Records from a collection

[Start of Attachment]

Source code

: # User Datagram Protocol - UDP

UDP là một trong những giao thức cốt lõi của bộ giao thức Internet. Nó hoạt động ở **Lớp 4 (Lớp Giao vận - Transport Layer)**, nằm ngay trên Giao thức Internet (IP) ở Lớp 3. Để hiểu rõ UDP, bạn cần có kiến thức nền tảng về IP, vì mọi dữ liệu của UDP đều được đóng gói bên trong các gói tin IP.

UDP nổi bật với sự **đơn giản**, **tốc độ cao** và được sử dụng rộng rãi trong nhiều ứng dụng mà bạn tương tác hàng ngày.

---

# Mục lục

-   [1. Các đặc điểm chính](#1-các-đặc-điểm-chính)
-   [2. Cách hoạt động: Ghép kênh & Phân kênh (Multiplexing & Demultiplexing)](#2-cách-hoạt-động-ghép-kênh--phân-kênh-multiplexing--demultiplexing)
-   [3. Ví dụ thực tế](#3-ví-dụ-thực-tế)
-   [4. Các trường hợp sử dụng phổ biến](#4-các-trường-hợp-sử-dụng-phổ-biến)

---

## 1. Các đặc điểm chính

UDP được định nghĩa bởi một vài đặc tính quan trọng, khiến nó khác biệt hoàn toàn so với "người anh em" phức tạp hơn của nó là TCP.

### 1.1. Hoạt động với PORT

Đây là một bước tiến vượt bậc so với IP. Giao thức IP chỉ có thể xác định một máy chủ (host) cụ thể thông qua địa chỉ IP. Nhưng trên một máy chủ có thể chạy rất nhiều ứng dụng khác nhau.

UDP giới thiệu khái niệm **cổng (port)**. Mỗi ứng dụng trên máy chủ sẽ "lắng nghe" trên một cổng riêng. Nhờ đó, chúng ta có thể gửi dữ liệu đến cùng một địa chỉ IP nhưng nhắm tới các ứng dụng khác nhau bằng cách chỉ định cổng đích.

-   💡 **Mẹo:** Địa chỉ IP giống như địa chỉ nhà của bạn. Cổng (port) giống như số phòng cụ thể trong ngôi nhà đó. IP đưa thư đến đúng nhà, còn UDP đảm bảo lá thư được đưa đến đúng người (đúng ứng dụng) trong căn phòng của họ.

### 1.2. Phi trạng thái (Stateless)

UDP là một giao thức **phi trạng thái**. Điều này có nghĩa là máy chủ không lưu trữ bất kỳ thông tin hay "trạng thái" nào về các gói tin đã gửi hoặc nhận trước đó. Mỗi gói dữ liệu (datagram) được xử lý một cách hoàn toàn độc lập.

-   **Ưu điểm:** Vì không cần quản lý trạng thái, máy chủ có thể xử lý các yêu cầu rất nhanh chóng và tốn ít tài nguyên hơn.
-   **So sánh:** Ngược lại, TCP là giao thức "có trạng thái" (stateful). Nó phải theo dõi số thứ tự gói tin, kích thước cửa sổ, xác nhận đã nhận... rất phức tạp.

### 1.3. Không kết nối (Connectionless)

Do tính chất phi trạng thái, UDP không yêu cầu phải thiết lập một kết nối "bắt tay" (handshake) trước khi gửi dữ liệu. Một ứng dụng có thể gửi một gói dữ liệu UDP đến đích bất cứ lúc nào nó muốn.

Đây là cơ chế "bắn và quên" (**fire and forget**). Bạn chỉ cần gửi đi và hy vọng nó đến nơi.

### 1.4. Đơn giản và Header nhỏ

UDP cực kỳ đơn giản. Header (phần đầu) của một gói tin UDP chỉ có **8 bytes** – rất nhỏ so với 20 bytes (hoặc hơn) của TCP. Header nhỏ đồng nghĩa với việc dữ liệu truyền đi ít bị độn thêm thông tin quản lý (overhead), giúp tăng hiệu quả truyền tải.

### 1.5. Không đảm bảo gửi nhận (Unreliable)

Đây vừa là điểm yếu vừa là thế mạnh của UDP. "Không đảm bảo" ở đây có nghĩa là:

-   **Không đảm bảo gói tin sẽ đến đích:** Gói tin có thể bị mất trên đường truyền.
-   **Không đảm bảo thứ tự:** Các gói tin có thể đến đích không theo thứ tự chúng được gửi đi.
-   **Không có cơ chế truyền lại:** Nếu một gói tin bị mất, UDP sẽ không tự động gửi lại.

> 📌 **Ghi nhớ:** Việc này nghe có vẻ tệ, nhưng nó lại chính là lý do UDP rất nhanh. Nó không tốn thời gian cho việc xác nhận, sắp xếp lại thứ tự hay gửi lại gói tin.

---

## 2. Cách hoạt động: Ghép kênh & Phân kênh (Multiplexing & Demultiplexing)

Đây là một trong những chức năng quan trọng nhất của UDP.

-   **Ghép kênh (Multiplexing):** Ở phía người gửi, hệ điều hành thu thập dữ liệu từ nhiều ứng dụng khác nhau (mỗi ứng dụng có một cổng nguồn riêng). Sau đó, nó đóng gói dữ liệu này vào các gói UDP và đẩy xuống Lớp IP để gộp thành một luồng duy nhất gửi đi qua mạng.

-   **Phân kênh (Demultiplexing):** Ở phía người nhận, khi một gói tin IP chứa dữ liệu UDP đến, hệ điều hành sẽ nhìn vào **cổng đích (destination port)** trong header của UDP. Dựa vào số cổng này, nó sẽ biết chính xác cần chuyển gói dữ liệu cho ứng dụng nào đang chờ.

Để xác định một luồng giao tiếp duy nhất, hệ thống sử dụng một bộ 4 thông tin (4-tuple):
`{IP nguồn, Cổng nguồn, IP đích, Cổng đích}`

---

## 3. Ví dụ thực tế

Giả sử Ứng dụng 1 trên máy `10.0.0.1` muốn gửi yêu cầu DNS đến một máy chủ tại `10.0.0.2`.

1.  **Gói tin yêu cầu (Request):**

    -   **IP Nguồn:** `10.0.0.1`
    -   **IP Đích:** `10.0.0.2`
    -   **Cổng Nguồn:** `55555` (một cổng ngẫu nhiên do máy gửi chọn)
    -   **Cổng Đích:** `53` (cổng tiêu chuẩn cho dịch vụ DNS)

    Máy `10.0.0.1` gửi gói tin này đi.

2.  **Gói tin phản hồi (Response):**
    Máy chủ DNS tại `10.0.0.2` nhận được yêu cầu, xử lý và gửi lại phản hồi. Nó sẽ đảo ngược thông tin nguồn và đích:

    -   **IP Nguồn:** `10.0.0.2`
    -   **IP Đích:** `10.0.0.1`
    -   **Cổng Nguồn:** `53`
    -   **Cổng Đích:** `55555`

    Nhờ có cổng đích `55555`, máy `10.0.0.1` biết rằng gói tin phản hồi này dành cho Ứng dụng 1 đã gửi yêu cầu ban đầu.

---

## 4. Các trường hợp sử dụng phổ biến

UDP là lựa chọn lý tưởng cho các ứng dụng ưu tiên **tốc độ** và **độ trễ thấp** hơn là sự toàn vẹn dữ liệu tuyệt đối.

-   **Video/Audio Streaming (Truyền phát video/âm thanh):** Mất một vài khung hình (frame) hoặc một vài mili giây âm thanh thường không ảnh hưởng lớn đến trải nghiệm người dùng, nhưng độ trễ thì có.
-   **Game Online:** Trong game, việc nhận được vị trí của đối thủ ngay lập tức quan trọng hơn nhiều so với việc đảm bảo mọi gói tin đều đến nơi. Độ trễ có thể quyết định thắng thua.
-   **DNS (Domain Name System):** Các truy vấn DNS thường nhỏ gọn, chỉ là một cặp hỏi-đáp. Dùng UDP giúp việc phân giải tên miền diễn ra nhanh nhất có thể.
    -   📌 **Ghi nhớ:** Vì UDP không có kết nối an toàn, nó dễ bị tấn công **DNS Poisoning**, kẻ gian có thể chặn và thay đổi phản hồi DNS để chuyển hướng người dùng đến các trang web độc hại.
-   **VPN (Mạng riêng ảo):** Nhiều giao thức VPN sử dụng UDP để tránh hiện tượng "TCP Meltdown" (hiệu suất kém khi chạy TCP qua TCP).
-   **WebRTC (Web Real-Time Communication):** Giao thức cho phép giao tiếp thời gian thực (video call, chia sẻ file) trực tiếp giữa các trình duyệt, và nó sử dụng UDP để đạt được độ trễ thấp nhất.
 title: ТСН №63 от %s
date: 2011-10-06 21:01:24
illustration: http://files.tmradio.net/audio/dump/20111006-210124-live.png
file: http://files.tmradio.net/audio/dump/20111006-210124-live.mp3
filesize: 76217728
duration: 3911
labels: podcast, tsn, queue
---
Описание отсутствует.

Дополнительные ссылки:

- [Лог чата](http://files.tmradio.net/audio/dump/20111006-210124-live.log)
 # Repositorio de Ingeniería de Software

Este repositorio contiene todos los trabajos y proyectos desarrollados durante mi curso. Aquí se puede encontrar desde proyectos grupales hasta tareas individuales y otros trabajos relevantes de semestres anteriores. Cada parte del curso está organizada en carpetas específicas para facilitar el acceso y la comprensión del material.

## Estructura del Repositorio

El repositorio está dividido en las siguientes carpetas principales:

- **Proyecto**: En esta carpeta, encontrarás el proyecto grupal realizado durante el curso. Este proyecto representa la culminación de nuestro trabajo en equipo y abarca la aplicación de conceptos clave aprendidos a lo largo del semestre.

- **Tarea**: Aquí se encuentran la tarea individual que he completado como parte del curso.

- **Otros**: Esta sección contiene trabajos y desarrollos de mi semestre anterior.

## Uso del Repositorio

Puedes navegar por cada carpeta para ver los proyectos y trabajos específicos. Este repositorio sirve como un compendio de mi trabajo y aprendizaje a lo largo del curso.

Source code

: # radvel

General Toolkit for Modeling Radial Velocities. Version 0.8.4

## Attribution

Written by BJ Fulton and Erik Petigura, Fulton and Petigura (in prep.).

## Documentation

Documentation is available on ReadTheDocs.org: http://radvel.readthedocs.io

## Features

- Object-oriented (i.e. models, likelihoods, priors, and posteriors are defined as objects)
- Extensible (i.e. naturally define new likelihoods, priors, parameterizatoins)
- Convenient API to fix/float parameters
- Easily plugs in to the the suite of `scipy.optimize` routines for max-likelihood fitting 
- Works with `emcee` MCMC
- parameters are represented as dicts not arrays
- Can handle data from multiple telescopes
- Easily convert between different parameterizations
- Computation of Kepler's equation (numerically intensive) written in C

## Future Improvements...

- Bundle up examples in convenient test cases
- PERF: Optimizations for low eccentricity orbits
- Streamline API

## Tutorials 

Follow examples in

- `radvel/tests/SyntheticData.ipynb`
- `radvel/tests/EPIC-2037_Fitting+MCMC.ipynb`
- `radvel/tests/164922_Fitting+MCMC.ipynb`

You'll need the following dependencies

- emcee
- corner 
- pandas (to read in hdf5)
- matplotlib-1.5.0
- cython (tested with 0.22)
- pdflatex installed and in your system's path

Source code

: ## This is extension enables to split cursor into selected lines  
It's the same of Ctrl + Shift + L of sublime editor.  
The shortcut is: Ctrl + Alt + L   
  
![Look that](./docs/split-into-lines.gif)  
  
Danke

[End of Attachment]

▸ **Requirement**
The required output is every line above that contains the string "muốn".

▸ **Expected output**
Do tính chất phi trạng thái, UDP không yêu cầu phải thiết lập một kết nối "bắt tay" (handshake) trước khi gửi dữ liệu. Một ứng dụng có thể gửi một gói dữ liệu UDP đến đích bất cứ lúc nào nó muốn.
Giả sử Ứng dụng 1 trên máy `10.0.0.1` muốn gửi yêu cầu DNS đến một máy chủ tại `10.0.0.2`.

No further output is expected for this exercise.